BKR fine for violation of free access of personal data

 in Privacy

On 6 July, the Dutch DPA imposed a fine amounting to € 830,000 on the Dutch Credit Registration Office (Stichting Bureau Krediet Registratie (BKR) for violation of data subject rights.

BKR maintains the central credit information system in the Netherlands and which has information about all Dutch credit registrations and payment records. BKR provides lenders with information on current loans of consumers and their payment history.

The Dutch DPA has received numerous complaints about BKR’s excessive and unreasonably complicated procedures for accessing personal data and has therefore initiated an investigation.

BKR charges fees to individuals who want to access their personal data. It only provides free of charge access to personal data once a year, via regular post. Thus BKR violates the requirement for transparent information, communication, and modalities for the exercise of the rights of the data subject (GDPR Article 12).
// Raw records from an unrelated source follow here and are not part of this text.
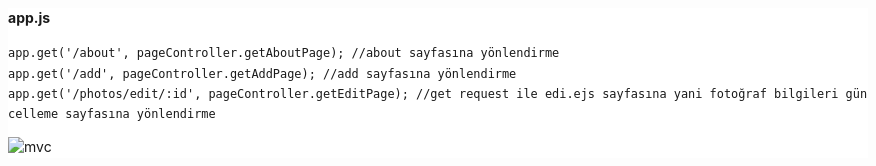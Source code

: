 **app.js**

```
app.get('/about', pageController.getAboutPage); //about sayfasına yönlendirme
app.get('/add', pageController.getAddPage); //add sayfasına yönlendirme
app.get('/photos/edit/:id', pageController.getEditPage); //get request ile edi.ejs sayfasına yani fotoğraf bilgileri güncelleme sayfasına yönlendirme

```

![mvc](https://user-images.githubusercontent.com/86554799/162537826-80ffc968-b387-472a-9e1a-de4d27d3da17.jpg)


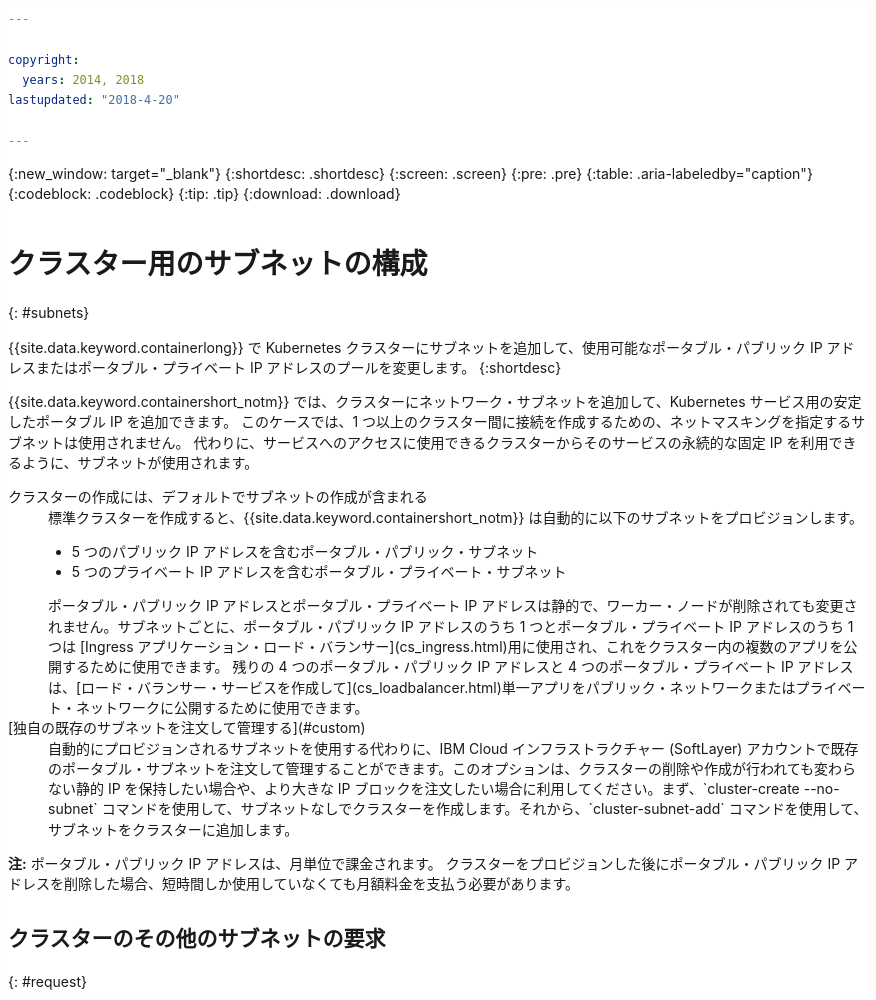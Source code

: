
 ```yaml
---

copyright:
  years: 2014, 2018
lastupdated: "2018-4-20"

---
```


{:new_window: target="_blank"}
{:shortdesc: .shortdesc}
{:screen: .screen}
{:pre: .pre}
{:table: .aria-labeledby="caption"}
{:codeblock: .codeblock}
{:tip: .tip}
{:download: .download}


# クラスター用のサブネットの構成
{: #subnets}

{{site.data.keyword.containerlong}} で Kubernetes クラスターにサブネットを追加して、使用可能なポータブル・パブリック IP アドレスまたはポータブル・プライベート IP アドレスのプールを変更します。
{:shortdesc}

{{site.data.keyword.containershort_notm}} では、クラスターにネットワーク・サブネットを追加して、Kubernetes サービス用の安定したポータブル IP を追加できます。 このケースでは、1 つ以上のクラスター間に接続を作成するための、ネットマスキングを指定するサブネットは使用されません。 代わりに、サービスへのアクセスに使用できるクラスターからそのサービスの永続的な固定 IP を利用できるように、サブネットが使用されます。

<dl>
  <dt>クラスターの作成には、デフォルトでサブネットの作成が含まれる</dt>
  <dd>標準クラスターを作成すると、{{site.data.keyword.containershort_notm}} は自動的に以下のサブネットをプロビジョンします。
    <ul><li>5 つのパブリック IP アドレスを含むポータブル・パブリック・サブネット</li>
      <li>5 つのプライベート IP アドレスを含むポータブル・プライベート・サブネット</li></ul>
ポータブル・パブリック IP アドレスとポータブル・プライベート IP アドレスは静的で、ワーカー・ノードが削除されても変更されません。サブネットごとに、ポータブル・パブリック IP アドレスのうち 1 つとポータブル・プライベート IP アドレスのうち 1 つは [Ingress アプリケーション・ロード・バランサー](cs_ingress.html)用に使用され、これをクラスター内の複数のアプリを公開するために使用できます。 残りの 4 つのポータブル・パブリック IP アドレスと 4 つのポータブル・プライベート IP アドレスは、[ロード・バランサー・サービスを作成して](cs_loadbalancer.html)単一アプリをパブリック・ネットワークまたはプライベート・ネットワークに公開するために使用できます。</dd>
  <dt>[独自の既存のサブネットを注文して管理する](#custom)</dt>
  <dd>自動的にプロビジョンされるサブネットを使用する代わりに、IBM Cloud インフラストラクチャー (SoftLayer) アカウントで既存のポータブル・サブネットを注文して管理することができます。このオプションは、クラスターの削除や作成が行われても変わらない静的 IP を保持したい場合や、より大きな IP ブロックを注文したい場合に利用してください。まず、`cluster-create --no-subnet` コマンドを使用して、サブネットなしでクラスターを作成します。それから、`cluster-subnet-add` コマンドを使用して、サブネットをクラスターに追加します。</dd>
</dl>

**注:** ポータブル・パブリック IP アドレスは、月単位で課金されます。 クラスターをプロビジョンした後にポータブル・パブリック IP アドレスを削除した場合、短時間しか使用していなくても月額料金を支払う必要があります。

## クラスターのその他のサブネットの要求
{: #request}
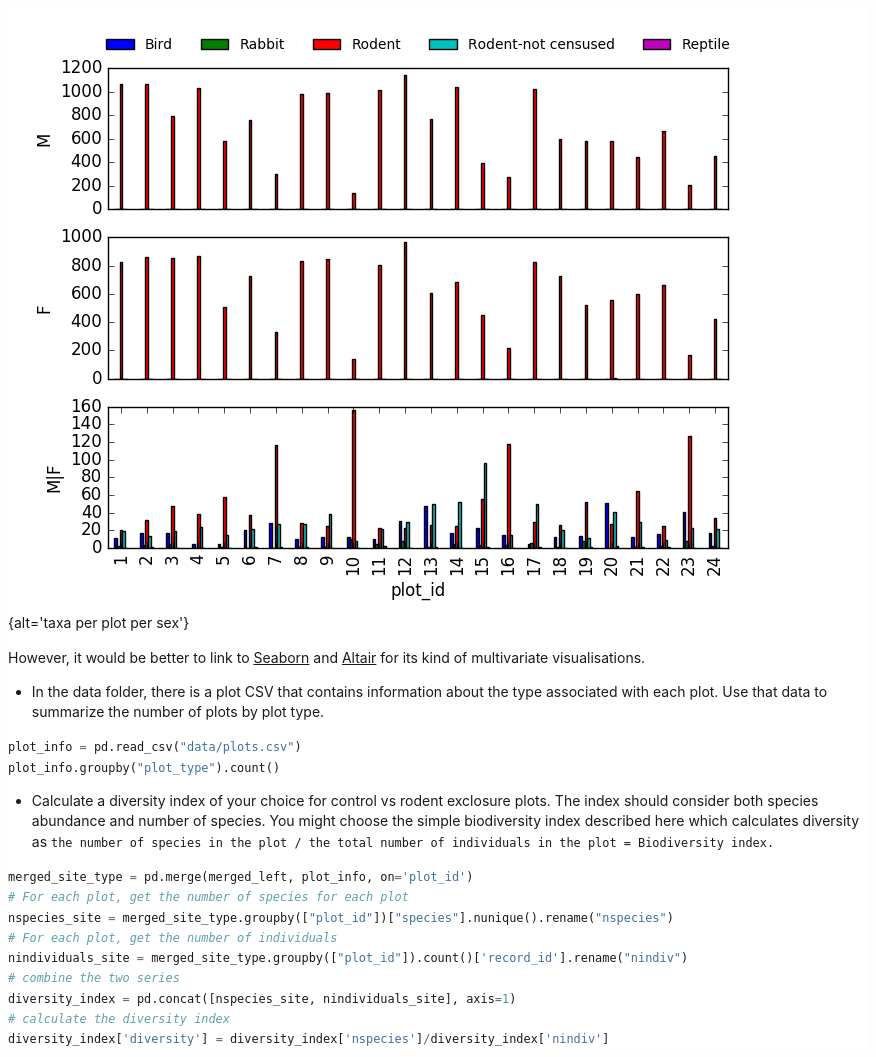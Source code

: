 ![](fig/04_chall_sex_taxa_site.png){alt='taxa per plot per sex'}

However, it would be better to link to [Seaborn][seaborn] and [Altair][altair] for its kind of
multivariate visualisations.

- In the data folder, there is a plot CSV that contains information about the type associated with
  each plot. Use that data to summarize the number of plots by plot type.

```python
plot_info = pd.read_csv("data/plots.csv")
plot_info.groupby("plot_type").count()
```

- Calculate a diversity index of your choice for control vs rodent exclosure plots. The index should
  consider both species abundance and number of species. You might choose the simple biodiversity
  index described here which calculates diversity as `the number of species in the plot / the total number of individuals in the plot = Biodiversity index.`

```python
merged_site_type = pd.merge(merged_left, plot_info, on='plot_id')
# For each plot, get the number of species for each plot
nspecies_site = merged_site_type.groupby(["plot_id"])["species"].nunique().rename("nspecies")
# For each plot, get the number of individuals
nindividuals_site = merged_site_type.groupby(["plot_id"]).count()['record_id'].rename("nindiv")
# combine the two series
diversity_index = pd.concat([nspecies_site, nindividuals_site], axis=1)
# calculate the diversity index
diversity_index['diversity'] = diversity_index['nspecies']/diversity_index['nindiv']
```


[seaborn]: https://stanford.edu/~mwaskom/software/seaborn
[altair]: https://github.com/ellisonbg/altair
[matplotlib-mathtext]: https://matplotlib.org/users/mathtext.html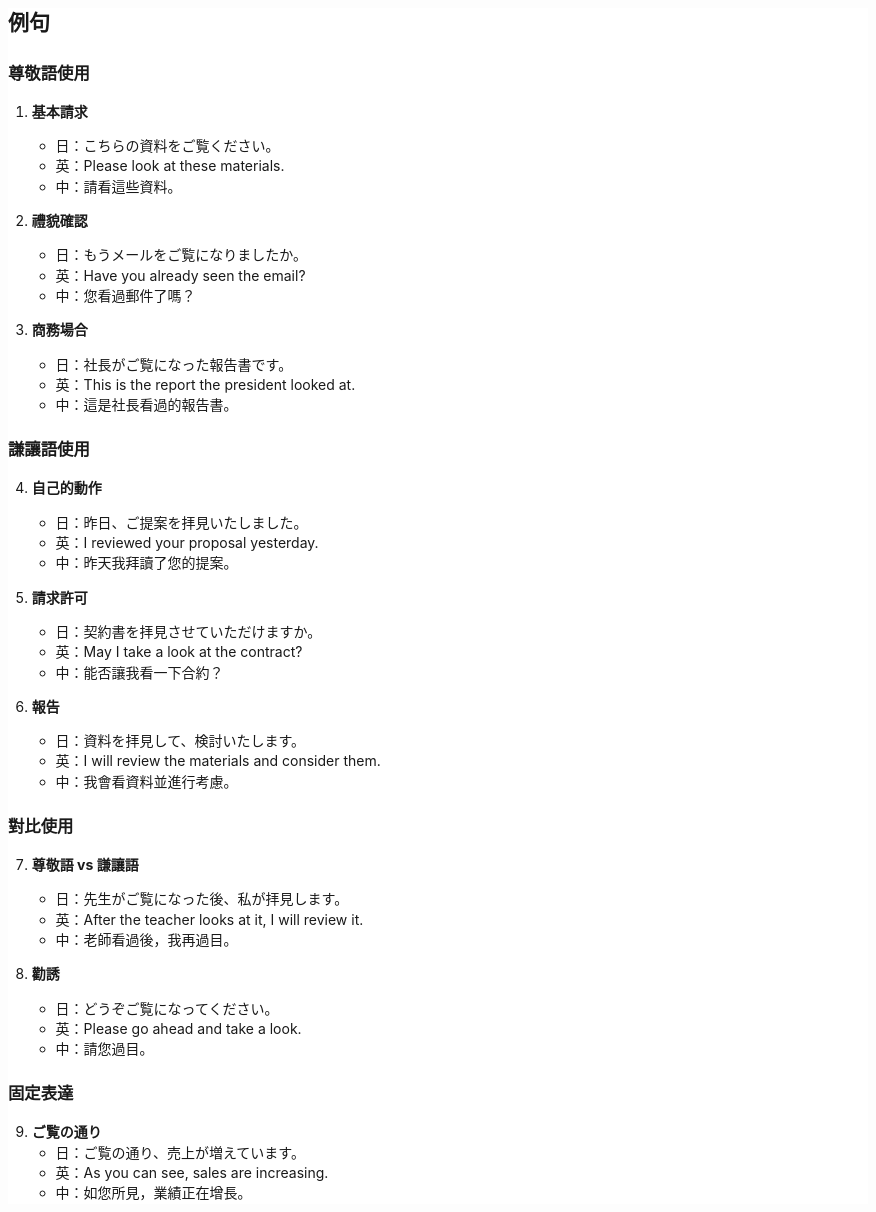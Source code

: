 ## 例句

### 尊敬語使用

1. **基本請求**
   - 日：こちらの資料をご覧ください。
   - 英：Please look at these materials.
   - 中：請看這些資料。

2. **禮貌確認**
   - 日：もうメールをご覧になりましたか。
   - 英：Have you already seen the email?
   - 中：您看過郵件了嗎？

3. **商務場合**
   - 日：社長がご覧になった報告書です。
   - 英：This is the report the president looked at.
   - 中：這是社長看過的報告書。

### 謙讓語使用

4. **自己的動作**
   - 日：昨日、ご提案を拝見いたしました。
   - 英：I reviewed your proposal yesterday.
   - 中：昨天我拜讀了您的提案。

5. **請求許可**
   - 日：契約書を拝見させていただけますか。
   - 英：May I take a look at the contract?
   - 中：能否讓我看一下合約？

6. **報告**
   - 日：資料を拝見して、検討いたします。
   - 英：I will review the materials and consider them.
   - 中：我會看資料並進行考慮。

### 對比使用

7. **尊敬語 vs 謙讓語**
   - 日：先生がご覧になった後、私が拝見します。
   - 英：After the teacher looks at it, I will review it.
   - 中：老師看過後，我再過目。

8. **勸誘**
   - 日：どうぞご覧になってください。
   - 英：Please go ahead and take a look.
   - 中：請您過目。

### 固定表達

9. **ご覧の通り**
   - 日：ご覧の通り、売上が増えています。
   - 英：As you can see, sales are increasing.
   - 中：如您所見，業績正在增長。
Individuals are required to send a written request via regular post, with a copy of their passport in order to be allowed to access their personal data. For every additional request or immediate digital access, individuals are requested to agree to a payment up to € 12.50 a year.

BKR justifies their practice by relying on GDPR Article 12(5a), which states if the data subject’s requests are unfounded or excessive, the organization or company is allowed to charge a reasonable fee, taking into account the administrative costs of providing the information, or can even refuse to act on the request.

BKR could not convince the Dutch DPA that free access to personal data once a year is reasonable, without proper assessments and documentation in place.

Taking into account the seriousness of the violation, the time period of nine months in which the violations took place, the number of data subjects involved, the Dutch DPA, applying its own fine policy, classified the violation of Article 12(2), as a category III violation, which resulted in a €650,000 fine, and the violation of Article 12(5), as a category II violation, for which a € 385,000 fine was set. The total fine could not exceed the maximum of €20,000,000 or up to 4% of total global annual revenue in the previous fiscal year, resulting in a € 830,000 fine in total. BKR lodged an appeal against the decision of the Dutch DPA.

It is interesting to see that the Dutch DPA consistently uses its own fine policy. The fines so far have not been extremely high. No 50 million fines, as the French CNIL imposed on Google in January 2019. The Spanish DPA has already imposed about seventy fines, in general lower amounts than in the Netherlands. I understand that the financial funding of the Spanish DPA is based on the GDPR fine revenues.